§ **What the task requires**: Only one stretch of the records below should be repeated. It starts with the line containing "Both PS = 0" and goes on through the line containing "We scored the", exactly as written.

§ **Excerpted records**:

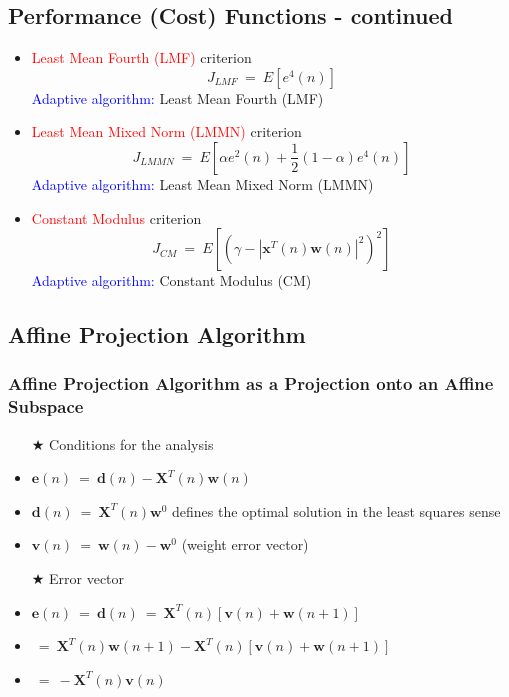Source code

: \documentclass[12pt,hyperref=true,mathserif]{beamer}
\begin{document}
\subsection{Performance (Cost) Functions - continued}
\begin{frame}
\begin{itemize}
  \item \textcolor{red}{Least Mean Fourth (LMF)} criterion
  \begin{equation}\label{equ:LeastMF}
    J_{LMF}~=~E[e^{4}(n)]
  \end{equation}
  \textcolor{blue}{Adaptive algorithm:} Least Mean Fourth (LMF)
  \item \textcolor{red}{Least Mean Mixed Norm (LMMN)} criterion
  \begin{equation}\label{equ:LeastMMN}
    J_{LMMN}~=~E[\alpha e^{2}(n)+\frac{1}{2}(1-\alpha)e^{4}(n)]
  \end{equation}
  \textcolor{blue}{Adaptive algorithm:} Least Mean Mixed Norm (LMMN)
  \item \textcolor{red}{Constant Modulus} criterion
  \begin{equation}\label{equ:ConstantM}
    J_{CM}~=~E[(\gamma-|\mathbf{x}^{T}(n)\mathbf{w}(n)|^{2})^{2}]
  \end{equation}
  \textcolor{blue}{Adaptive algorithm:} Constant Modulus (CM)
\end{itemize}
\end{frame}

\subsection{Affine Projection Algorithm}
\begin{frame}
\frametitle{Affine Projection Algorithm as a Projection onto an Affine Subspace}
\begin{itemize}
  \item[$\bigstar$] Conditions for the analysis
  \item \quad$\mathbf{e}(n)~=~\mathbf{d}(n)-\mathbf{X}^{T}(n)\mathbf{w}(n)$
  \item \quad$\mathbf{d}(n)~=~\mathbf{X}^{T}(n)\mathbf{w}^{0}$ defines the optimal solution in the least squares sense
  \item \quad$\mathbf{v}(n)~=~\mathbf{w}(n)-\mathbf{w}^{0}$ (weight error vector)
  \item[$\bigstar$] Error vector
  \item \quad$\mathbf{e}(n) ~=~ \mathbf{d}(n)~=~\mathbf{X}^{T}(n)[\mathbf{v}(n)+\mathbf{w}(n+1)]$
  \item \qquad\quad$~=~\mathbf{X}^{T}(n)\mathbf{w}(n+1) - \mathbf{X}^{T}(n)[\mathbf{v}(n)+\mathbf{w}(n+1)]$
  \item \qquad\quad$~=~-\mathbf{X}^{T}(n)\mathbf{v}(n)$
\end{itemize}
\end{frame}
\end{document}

--

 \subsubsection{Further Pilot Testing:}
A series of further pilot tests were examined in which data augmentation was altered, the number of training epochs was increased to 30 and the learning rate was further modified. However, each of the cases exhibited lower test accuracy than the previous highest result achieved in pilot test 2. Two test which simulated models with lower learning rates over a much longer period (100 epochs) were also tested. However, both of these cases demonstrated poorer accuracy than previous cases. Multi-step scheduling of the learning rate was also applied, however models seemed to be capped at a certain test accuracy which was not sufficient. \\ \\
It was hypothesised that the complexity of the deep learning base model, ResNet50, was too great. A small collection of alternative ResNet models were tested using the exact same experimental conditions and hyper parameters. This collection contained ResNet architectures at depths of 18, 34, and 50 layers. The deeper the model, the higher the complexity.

--

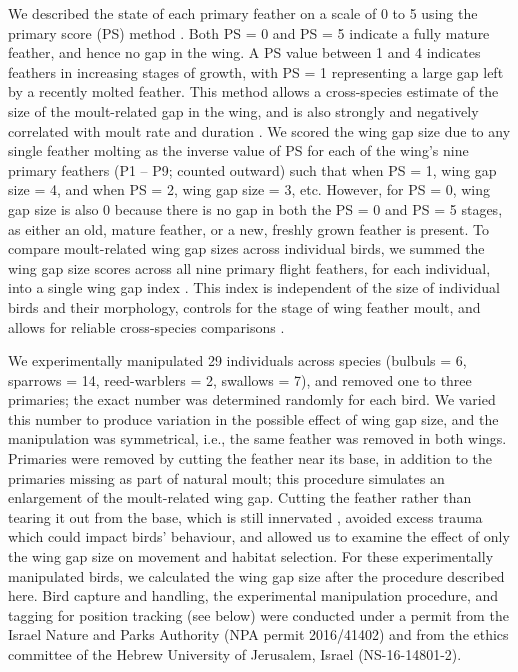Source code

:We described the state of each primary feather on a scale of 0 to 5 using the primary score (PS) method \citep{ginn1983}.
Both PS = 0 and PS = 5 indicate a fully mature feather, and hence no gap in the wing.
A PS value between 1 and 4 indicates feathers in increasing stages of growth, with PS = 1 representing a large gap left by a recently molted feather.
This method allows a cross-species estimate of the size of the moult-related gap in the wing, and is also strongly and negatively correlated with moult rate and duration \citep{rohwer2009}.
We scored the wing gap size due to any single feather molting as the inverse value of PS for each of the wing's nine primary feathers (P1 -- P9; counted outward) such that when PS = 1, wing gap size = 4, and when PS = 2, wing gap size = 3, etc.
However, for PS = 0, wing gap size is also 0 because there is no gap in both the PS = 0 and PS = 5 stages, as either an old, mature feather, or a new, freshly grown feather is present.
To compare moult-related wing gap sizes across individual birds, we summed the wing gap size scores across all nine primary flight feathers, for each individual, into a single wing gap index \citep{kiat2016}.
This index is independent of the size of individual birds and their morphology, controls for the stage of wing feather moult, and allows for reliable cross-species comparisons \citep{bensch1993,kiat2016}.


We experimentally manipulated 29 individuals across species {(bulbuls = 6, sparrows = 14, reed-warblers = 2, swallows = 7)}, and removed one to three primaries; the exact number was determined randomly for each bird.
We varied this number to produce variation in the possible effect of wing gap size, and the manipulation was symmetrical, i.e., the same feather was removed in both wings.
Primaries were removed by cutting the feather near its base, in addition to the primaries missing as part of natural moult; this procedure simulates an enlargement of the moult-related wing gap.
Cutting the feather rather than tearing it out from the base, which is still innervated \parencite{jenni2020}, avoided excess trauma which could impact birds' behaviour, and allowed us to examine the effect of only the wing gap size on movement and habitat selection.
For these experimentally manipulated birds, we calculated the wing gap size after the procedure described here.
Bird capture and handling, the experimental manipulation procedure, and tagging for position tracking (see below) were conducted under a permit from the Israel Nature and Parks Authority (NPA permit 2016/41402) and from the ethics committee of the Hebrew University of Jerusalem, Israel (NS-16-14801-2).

§ **Exercise answer**:
Both PS = 0 and PS = 5 indicate a fully mature feather, and hence no gap in the wing.
A PS value between 1 and 4 indicates feathers in increasing stages of growth, with PS = 1 representing a large gap left by a recently molted feather.
This method allows a cross-species estimate of the size of the moult-related gap in the wing, and is also strongly and negatively correlated with moult rate and duration \citep{rohwer2009}.
We scored the wing gap size due to any single feather molting as the inverse value of PS for each of the wing's nine primary feathers (P1 -- P9; counted outward) such that when PS = 1, wing gap size = 4, and when PS = 2, wing gap size = 3, etc.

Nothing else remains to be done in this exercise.